## WORK INSTRUCTION
In exact form, please repeat the records from their opening line down to the line with "# Natal Food Delivery - Curso Flask", including that line.

## RECORDS PROVIDED

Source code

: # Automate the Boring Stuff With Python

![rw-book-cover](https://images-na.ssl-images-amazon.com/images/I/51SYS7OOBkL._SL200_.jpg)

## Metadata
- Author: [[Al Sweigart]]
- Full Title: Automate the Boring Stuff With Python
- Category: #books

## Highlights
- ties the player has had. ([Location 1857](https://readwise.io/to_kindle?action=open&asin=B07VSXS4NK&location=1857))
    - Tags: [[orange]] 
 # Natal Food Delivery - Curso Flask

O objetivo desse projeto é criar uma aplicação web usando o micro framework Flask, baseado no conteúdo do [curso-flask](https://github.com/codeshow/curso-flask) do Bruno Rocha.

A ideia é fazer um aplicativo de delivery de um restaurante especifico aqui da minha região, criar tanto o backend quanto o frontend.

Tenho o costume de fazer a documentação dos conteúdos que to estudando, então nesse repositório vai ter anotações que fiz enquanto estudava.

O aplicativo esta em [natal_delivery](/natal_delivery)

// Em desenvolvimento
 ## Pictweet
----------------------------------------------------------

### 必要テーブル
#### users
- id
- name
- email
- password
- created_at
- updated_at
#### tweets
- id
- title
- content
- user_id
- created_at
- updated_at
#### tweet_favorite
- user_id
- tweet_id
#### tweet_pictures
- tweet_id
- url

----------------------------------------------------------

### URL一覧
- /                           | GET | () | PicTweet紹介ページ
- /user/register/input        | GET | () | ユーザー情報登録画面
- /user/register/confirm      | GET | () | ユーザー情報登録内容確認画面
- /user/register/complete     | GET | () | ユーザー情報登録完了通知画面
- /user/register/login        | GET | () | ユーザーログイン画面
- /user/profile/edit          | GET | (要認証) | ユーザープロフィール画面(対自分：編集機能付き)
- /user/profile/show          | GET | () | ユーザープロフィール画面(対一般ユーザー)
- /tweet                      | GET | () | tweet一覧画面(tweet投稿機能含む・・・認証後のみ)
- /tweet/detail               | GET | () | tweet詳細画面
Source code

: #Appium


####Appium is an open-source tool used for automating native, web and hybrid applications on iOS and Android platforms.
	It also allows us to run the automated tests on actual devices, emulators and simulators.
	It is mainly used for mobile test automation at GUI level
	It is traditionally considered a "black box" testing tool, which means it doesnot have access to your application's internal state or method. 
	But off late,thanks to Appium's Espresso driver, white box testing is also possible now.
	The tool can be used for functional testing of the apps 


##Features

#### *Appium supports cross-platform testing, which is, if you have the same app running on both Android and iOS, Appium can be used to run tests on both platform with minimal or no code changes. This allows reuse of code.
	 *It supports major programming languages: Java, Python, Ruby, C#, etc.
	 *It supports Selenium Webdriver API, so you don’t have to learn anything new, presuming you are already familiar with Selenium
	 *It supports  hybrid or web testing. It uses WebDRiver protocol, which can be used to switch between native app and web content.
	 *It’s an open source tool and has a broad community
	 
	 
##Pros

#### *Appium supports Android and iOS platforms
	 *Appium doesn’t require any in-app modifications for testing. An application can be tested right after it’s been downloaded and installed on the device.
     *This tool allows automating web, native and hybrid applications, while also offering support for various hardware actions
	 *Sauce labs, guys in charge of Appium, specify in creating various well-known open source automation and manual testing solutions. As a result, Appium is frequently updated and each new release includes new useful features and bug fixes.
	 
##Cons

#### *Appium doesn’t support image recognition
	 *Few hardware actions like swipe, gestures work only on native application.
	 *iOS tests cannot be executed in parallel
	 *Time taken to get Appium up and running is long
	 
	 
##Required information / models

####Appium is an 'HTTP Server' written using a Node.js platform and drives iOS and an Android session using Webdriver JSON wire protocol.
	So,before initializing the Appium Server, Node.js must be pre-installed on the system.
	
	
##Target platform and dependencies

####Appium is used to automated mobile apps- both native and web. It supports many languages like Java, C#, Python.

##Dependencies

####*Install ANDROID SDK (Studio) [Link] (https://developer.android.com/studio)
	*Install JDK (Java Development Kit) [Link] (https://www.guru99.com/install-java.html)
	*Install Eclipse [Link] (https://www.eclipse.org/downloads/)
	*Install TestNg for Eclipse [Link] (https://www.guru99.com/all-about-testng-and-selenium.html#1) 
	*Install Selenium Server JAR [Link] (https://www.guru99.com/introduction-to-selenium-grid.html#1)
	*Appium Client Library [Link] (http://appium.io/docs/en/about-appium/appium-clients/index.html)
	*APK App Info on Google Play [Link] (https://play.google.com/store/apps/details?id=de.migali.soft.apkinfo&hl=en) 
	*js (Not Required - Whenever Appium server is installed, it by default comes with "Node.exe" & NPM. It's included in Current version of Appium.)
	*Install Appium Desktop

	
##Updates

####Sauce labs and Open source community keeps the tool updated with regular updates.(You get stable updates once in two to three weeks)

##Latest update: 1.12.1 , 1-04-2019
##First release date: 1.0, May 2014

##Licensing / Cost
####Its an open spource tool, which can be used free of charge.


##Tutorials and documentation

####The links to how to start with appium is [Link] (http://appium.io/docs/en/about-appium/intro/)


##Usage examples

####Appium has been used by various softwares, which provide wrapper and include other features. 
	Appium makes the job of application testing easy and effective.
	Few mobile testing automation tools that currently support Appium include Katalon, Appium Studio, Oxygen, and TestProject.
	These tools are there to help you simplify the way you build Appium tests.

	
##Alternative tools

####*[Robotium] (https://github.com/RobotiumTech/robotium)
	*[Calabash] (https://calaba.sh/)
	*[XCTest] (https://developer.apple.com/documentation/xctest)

## TASK ANSWER
Source code

: # Automate the Boring Stuff With Python

![rw-book-cover](https://images-na.ssl-images-amazon.com/images/I/51SYS7OOBkL._SL200_.jpg)

## Metadata
- Author: [[Al Sweigart]]
- Full Title: Automate the Boring Stuff With Python
- Category: #books

## Highlights
- ties the player has had. ([Location 1857](https://readwise.io/to_kindle?action=open&asin=B07VSXS4NK&location=1857))
    - Tags: [[orange]] 
 # Natal Food Delivery - Curso Flask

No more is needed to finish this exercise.